Multifactor authentication (MFA), complex passwords, and recovery emails are all needed to protect against email accounts being compromised, but there is also another important line of defence outside of the purely technical side that is just as important.

Zongo says employees need to be given the okay to develop questioning attitudes and even challenge high-risk requests, such as emailing sensitive information or processing payments, regardless of their origin—the CEO, direct managers, customers, regulators, or auditors. “Cultivating a positive culture is especially important for smaller enterprises, where CEOs or owners are very powerful and their directives are often barely questioned,” Zongo tells CSO Australia. “Toxic cultures are fertile ground for BEC [business email compromise] scams.”

On the technical front, a process of dual approval for all payment transactions is needed. “Tricking two individuals is harder than tricking one,” he says. Added to that, MFA is essential to make it exponentially harder to compromise these accounts.

Zongo also says that staff who interact with customers should get a feel for their usual habits, particularly around payment patterns. “Familiarity with client norms makes it easier to detect unusual requests,” he says. “For instance, an unusual payment request by a local banking client ‘stranded’ or ‘taken hostage’ in a foreign nation should raise alarms.”

There are also defensive steps to minimise fraud from fake websites that businesses can take, especially those involved in high-value property transactions. “Purchase internet domains that closely resemble yours, making it difficult for fraudsters to establish fictitious email accounts and websites,” he says.

If your organisation has been hit by an attack, in addition to the obvious steps to recover, Zongo says it’s essential that CISOs take steps to check the password-recovery secondary email, secret question, or mobile phone number to ensure they have not been changed. “Cybercriminals often change this vital information once they gain unauthorised access to an email account to facilitate future scams,” he says.

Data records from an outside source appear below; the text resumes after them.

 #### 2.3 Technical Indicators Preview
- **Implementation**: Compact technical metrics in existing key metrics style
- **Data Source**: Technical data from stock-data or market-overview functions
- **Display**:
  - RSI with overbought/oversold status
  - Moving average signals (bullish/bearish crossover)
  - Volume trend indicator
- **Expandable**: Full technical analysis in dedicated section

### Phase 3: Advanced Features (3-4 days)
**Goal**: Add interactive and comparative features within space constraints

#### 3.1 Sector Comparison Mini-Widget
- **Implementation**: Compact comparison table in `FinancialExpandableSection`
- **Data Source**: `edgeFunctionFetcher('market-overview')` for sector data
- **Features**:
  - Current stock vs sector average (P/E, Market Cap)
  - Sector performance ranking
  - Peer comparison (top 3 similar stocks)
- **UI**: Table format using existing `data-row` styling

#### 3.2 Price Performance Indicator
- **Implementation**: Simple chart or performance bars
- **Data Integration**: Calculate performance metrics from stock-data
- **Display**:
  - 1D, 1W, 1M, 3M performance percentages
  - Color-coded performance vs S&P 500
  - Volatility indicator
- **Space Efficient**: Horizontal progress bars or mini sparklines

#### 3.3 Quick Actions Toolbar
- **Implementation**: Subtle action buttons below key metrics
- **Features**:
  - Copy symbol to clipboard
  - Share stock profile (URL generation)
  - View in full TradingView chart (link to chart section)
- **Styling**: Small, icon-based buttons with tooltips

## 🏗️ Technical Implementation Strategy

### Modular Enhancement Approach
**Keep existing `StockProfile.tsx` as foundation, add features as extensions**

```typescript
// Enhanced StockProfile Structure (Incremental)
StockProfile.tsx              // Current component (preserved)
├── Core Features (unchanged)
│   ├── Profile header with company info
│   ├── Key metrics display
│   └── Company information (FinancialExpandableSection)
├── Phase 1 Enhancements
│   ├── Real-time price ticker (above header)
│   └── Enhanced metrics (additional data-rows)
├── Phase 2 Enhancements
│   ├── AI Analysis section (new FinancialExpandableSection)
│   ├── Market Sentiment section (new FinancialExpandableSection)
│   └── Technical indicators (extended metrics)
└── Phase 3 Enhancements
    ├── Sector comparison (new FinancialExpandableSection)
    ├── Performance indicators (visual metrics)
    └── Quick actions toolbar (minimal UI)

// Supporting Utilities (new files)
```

There is also a possibility that scammers may have installed some keylogging program on the computer to steal credentials, so this needs to be checked as well. “As a precaution, consider engaging your IT service provider to reinstall your operating system and security software, as well as run a full security scan on your files,” he says.

Is a transaction ID the answer?

Verifying the identity of the recipient, similar to the existing PayID, could minimise some of the vulnerability, Edith Cowan University’s Haskell-Dowland says. “If it’s acceptable to show personal information for PayID, why isn’t it done for normal electronic transactions to a BSB [bank-state-branch number] and account number?”

“How easy it would be for the banks to display the recipient’s name when you go in to create a bank transfer in their online banking,” he says. And while some may express concerns about sensitivity and about confidentiality, her counters that we already have this kind of things with PayID. “When you go into a PayID transaction, you type in the person’s email address or phone number and it will come up with the name of the account holder name,” he says.

“The same thing could be true of settlement. When that information is put into the settlement system, why doesn’t it come up with a verification on screen of the registered account holder that could then be compared with the information not in the payment transaction, but in other associated information that you’ve got in terms of the settlement process?” Haskell-Dowland suggests.

While independent verification of every transaction is technically possible, Haskell-Dowland admits it’s introducing a potentially significant hurdle in the process. But he says that it’s worthwhile to do so “when you’re dealing with million-dollar transactions,” he says.

Another option is a low-tech workaround of phoning the person and verifying the details for any electronic transaction. “We shouldn’t just be trusting the information that we see in an email address, simply because our email client say is it came from person X, because an email can be made to look like it’s come from absolutely anybody,” he says. “It’s got to be an out-of-band verification, not using any of the information that you’ve received via the email.”